Four Letter Nerd

Tag - Crossfaith

4LN Comic Review: 4001 A.D. #1

Series: 4001 A.D.
Writer: Matt Kindt
Art: Clayton Crain, and David Mack
Publisher: Valiant Comics

Summary from Comixology: “In the tradition of BOOK OF DEATH, ARMOR HUNTERS, and HARBINGER WARS, Valiant’s most ambitious crossover event yet starts here! At the dawn of the 41st century, the future of Earth will be decided in the stars. This May…the rebellion begins in 4001 A.D.! One hundred years from today, Father – the benevolent artificial intelligence that governs the island nation of Japan – will gain sentience. To defend its borders, Father will take drastic action by launching Japan into space…where its people will thrive in isolation, away from the overpopulated and resource-deprived planet below. Over the centuries, as New Japan orbits our increasingly unstable world, it will become a model society – one built on peace, prosperity… and Father’s control. A thousand years from today, Father will create the first Rai, founding a lineage of technologically enhanced heroes engineered to defend New Japan and sworn to protect it from all enemies. For hundreds of years into the future, the Rai will single-handedly enforce New Japan’s justice well…and serve Father without question. Now, at the dawn of 4001 A.D., the latest Rai is about to inherit the dark truth behind the origin of his kind…and discover the sinister secret at the heart of Father’s existence. For New Japan to live, Earth must die…and as Rai challenges his former master for the first time in more than a millennium, the lone guardian of New Japan will be cast out of his own Father’s kingdom… Exiled from the only realm he’s ever known, Rai now walks the ravaged world of 4001 A.D. in search of forgotten heroes like himself… on a mission to collect the last surviving legends of a broken planet…and to forge a rebellion with the power to bring the most advanced civilization in history crashing back down to Earth.”

4001 A.D. #1

Valiant is the archetype for modern comic events. The “Big 2” can try, and try, and try, but they will ultimately fall short of accomplishing even half of what Valiant does in (some cases) double the time and (without a doubt) triple the amount of issues. Let’s look at numbers, shall we? Ok, so, DC’s Convergence event only ran across a two month period, but it ran or 8 issues by itself, with countless limited series and tie-in’s along with it. Marvel’s Secret Wars event from last year started in May, almost 1 year ago to the day, and ended in January OF THIS YEAR. And that was only a 9 issue run. I feel like “WTF!?!” is appropriate here. 4001 A.D. will be a total of 12 issues. That’s it. No more, no less.
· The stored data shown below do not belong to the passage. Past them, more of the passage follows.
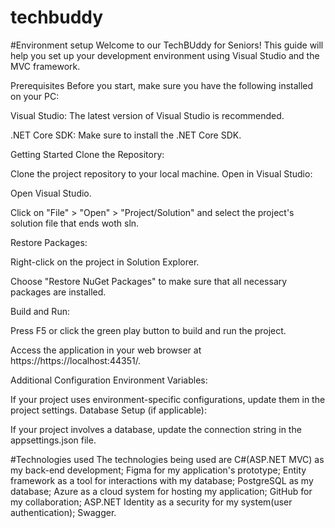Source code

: # techbuddy
#Environment setup
Welcome to our TechBUddy for Seniors! This guide will help you set up your development environment using Visual Studio and the MVC framework.

Prerequisites
Before you start, make sure you have the following installed on your PC:

Visual Studio: The latest version of Visual Studio is recommended.

.NET Core SDK: Make sure to install the .NET Core SDK.

Getting Started
Clone the Repository:

Clone the project repository to your local machine.
Open in Visual Studio:

Open Visual Studio.

Click on "File" > "Open" > "Project/Solution" and select the project's solution file that ends woth sln.

Restore Packages:

Right-click on the project in Solution Explorer.

Choose "Restore NuGet Packages" to make sure that all necessary packages are installed.

Build and Run:

Press F5 or click the green play button to build and run the project.

Access the application in your web browser at https://https://localhost:44351/.

Additional Configuration
Environment Variables:

If your project uses environment-specific configurations, update them in the project settings.
Database Setup (if applicable):

If your project involves a database, update the connection string in the appsettings.json file.

#Technologies used
The technologies being used are C#(ASP.NET MVC) as my back-end
development; Figma for my application's prototype; Entity framework as
a tool for interactions with my database; PostgreSQL as my database;
Azure as a cloud system for hosting my application; GitHub for my
collaboration; ASP.NET Identity as a security for my system(user
authentication); Swagger.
Maybe you’re saying to yourself, “Why are you comparing them? If Valiant’s method is so great wouldn’t it stand on its own without this paralleling?” The answer to that question is, yes. I don’t HAVE to compare them to express how great Valiant is at this, but it helps if you understand the massive difference. I don’t really need to compare why living on Earth is better than living on Jupiter, but it might persuade you more if I tell you about the differences in oxygen levels and general habitability. (Also, NASA has recently discovered large, reptile-like creatures with a thirst for human blood living in the vast sea of liquid hydrogen that makes up Jupiter so…)

If this first issue of 4001 A.D. is any indication, you won’t need any more convincing as to the validity of my point.

4001 A.D. #1

So what makes it this series great? Well, let’s start with Matt Kindt, comic writer and professional juggler. (I may or may not have made up the fact that Matt can juggle.) 4001 A.D. spins out of Valiant’s Rai series, which Matt has also been writing. I didn’t start reading Rai until after the second story arc, even against the recommendation of close friends who swore by the series when it first dropped. Once I did start it though, I was hooked. This issue is just another entry into the “How Many Genius/Crazy Future Things Can Matt Kindt Create With His Imagination?” log. (That’s a real thing. I Googled it.) Matt has an understanding of how to write futuristic sci-fi in a way that almost makes you think he’s been there and knows what happens. Professional juggler? Maybe not. Amateur time-traveler? Almost certainly.

I also love that he never loses important character development along the way. There are characters that you’ll see here who’ve been evolving since the first issue of Rai that even if this is the first thing you read, you’ll still be able to connect with and understand what they’re going through and why they’re doing what they’re doing. Matt can write a character, or situation, so well, that you don’t have to already be personally invested to care about it if you jump on in the middle. He’s THAT good.

4001 A.D. #1

The artwork in 4001 A.D. is phenomenal. Clayton Crain, who has been working with Kindt on Rai since the very beginning, is such an amazing artist that I can’t compare him to any other artist. Seriously. He’s that remarkable and unique. His pages aren’t just a collection of comic panels, they’re paintings that none of us are worthy to gaze upon and we should thank whatever forces keep our existence perpetuating that we’ve been blessed to witness his talent. (I swear he didn’t pay me to say all of that…)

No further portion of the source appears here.